Yeni Yıl, Genç, Tüvana
Şimdi kullandığımız Milâdi takvim, 1926 yılında kabul edildi. 1935'de bir kanunla 31 Aralık öğleden sonrası ile 1 Ocak günleri yılbaşı tatili yapıldı. Ama toplum hayatımızda yılbaşı gelenek ve göreneklerinin kök salmaya başlaması daha eskilere gidiyor.
Türkler, İslâm'ı benimsedikten sonra, hicrî takvimi kullanmışlardı, yılbaşı 1 Muharrem günüydü. 1. Mahmut döneminde Rumî takvim kabul edilmiş ve yılbaşı 1 Mart olmuştu. 1917 yılından sonra Gregorius takvimi ve yılına geçilmiş yılbaşı 1 Ocak olmuştu. Ancak, azınlıklar tarafından kutlanıyordu.
Anadolu'yu bilmeyenler, yılbaşı törenlerini yalnız azınlıkların bir özel günü olduğunu sanırlar. Hatta Milâdî takvim kabul edilir edilmez, ne çabuk gelenek ve göreneklerimize girdiğine hayret eder, hayıflanırlar.

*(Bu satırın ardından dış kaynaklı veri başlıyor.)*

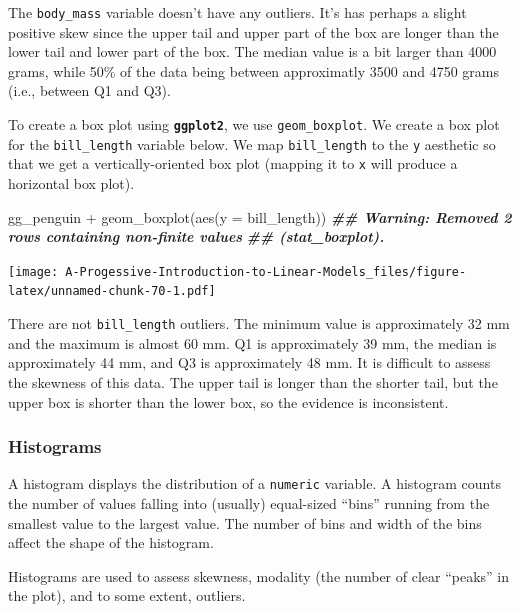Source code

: \documentclass[
]{book}
\newenvironment{Shaded}{\begin{snugshade}}{\end{snugshade}}
\newcommand{\AttributeTok}[1]{\textcolor[rgb]{0.77,0.63,0.00}{#1}}
\newcommand{\DocumentationTok}[1]{\textcolor[rgb]{0.56,0.35,0.01}{\textbf{\textit{#1}}}}
\newcommand{\FunctionTok}[1]{\textcolor[rgb]{0.00,0.00,0.00}{#1}}
\newcommand{\NormalTok}[1]{#1}
\newcommand{\SpecialCharTok}[1]{\textcolor[rgb]{0.00,0.00,0.00}{#1}}
\theoremstyle{definition}
\theoremstyle{definition}
\theoremstyle{definition}
\theoremstyle{definition}
\theoremstyle{remark}
\begin{document}
The \texttt{body\_mass} variable doesn't have any outliers. It's has perhaps a slight positive skew since the upper tail and upper part of the box are longer than the lower tail and lower part of the box. The median value is a bit larger than 4000 grams, while 50\% of the data being between approximatly 3500 and 4750 grams (i.e., between Q1 and Q3).

To create a box plot using \textbf{\texttt{ggplot2}}, we use \texttt{geom\_boxplot}. We create a box plot for the \texttt{bill\_length} variable below. We map \texttt{bill\_length} to the \texttt{y} aesthetic so that we get a vertically-oriented box plot (mapping it to \texttt{x} will produce a horizontal box plot).

\begin{Shaded}
\begin{Highlighting}[]
\NormalTok{gg\_penguin }\SpecialCharTok{+} \FunctionTok{geom\_boxplot}\NormalTok{(}\FunctionTok{aes}\NormalTok{(}\AttributeTok{y =}\NormalTok{ bill\_length))}
\DocumentationTok{\#\# Warning: Removed 2 rows containing non{-}finite values}
\DocumentationTok{\#\# (stat\_boxplot).}
\end{Highlighting}
\end{Shaded}

\texttt{[image: A-Progessive-Introduction-to-Linear-Models\_files/figure-latex/unnamed-chunk-70-1.pdf]}

There are not \texttt{bill\_length} outliers. The minimum value is approximately 32 mm and the maximum is almost 60 mm. Q1 is approximately 39 mm, the median is approximately 44 mm, and Q3 is approximately 48 mm. It is difficult to assess the skewness of this data. The upper tail is longer than the shorter tail, but the upper box is shorter than the lower box, so the evidence is inconsistent.

\hypertarget{histograms}{%
\subsubsection{Histograms}\label{histograms}}

A histogram displays the distribution of a \texttt{numeric} variable. A histogram counts the number of values falling into (usually) equal-sized ``bins'' running from the smallest value to the largest value. The number of bins and width of the bins affect the shape of the histogram.

Histograms are used to assess skewness, modality (the number of clear ``peaks'' in the plot), and to some extent, outliers.
\end{document}
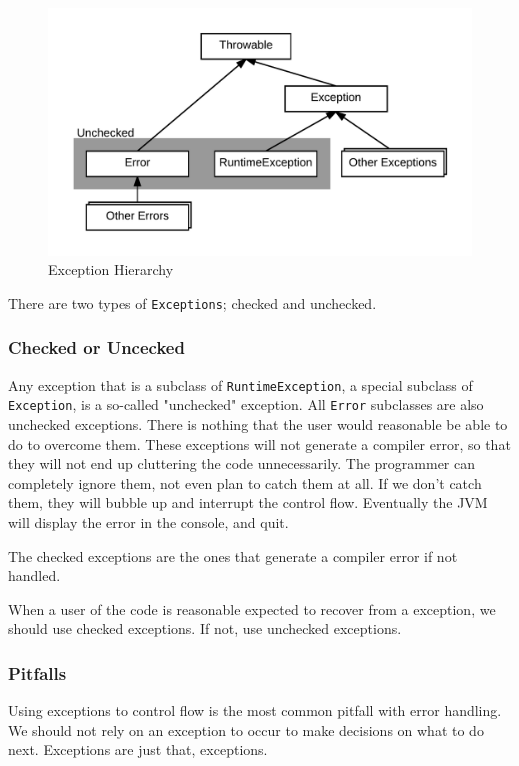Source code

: \begin{figure}[!h]\centering
\includegraphics[width=\linewidth, frame]{images/exceptionhierarchy}
\caption{Exception Hierarchy}
\label{fig:exceptions}
\end{figure}

There are two types of \texttt{Exceptions}; checked and unchecked.

\subsubsection{Checked or Uncecked}
Any exception that is a subclass of \texttt{RuntimeException}, a special subclass of \texttt{Exception}, is a so-called "unchecked" exception. All \texttt{Error} subclasses are also unchecked exceptions. There is nothing that the user would reasonable be able to do to overcome them. These exceptions will not generate a compiler error, so that they will not end up cluttering the code unnecessarily. The programmer can completely ignore them, not even plan to catch them at all. \cite{runtimeexception} If we don't catch them, they will bubble up and interrupt the control flow. Eventually the JVM will display the error in the console, and quit.

The checked exceptions are the ones that generate a compiler error if not handled.

When a user of the code is reasonable expected to recover from a exception, we should use checked exceptions. If not, use unchecked exceptions.\cite{runtimeexception}

\subsubsection{Pitfalls}

Using exceptions to control flow is the most common pitfall with error handling. We should not rely on an exception to occur to make decisions on what to do next. Exceptions are just that, exceptions.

"Kış Bayramı, Yılbaşı" nerede diye soracaksınız. Önce Halide Nusret Zorlutuna'dan bir şiir okuyarak, umutlarımızı tazeleyelim ve sonra kaldığımız yerden sürdürelim:
"Bütün saatler on ikiyi çaldı / Sancıdan kıvranarak. / Yeni bir yıl doğuyor gecenin korkunç karanlığında / Umutlar boyu ak.
Dünya bembeyaz, / Dünya çiçek çiçek, / Dünya altın sarısı sıcak .../ Ömürler savrulmada yaprak yaprak.
Aydan resimler geliyor, / Zühal'den haber gelecek!...
Ve elleri böğründe bir dünya dolusu insan, / Ay'dan, Zühal'den uzak, / Huzura acıkmış, / Huzura susamış.. Bitkin... / Zavallı insancıklar,/ Aç, susuz, umutsuz!
Bütün saatler on ikiyi çaldı / Sancıdan kıvranarak / Yeni bir yıl doğuyor gecenin korkunç karanlığında / Umutlar boyu ak."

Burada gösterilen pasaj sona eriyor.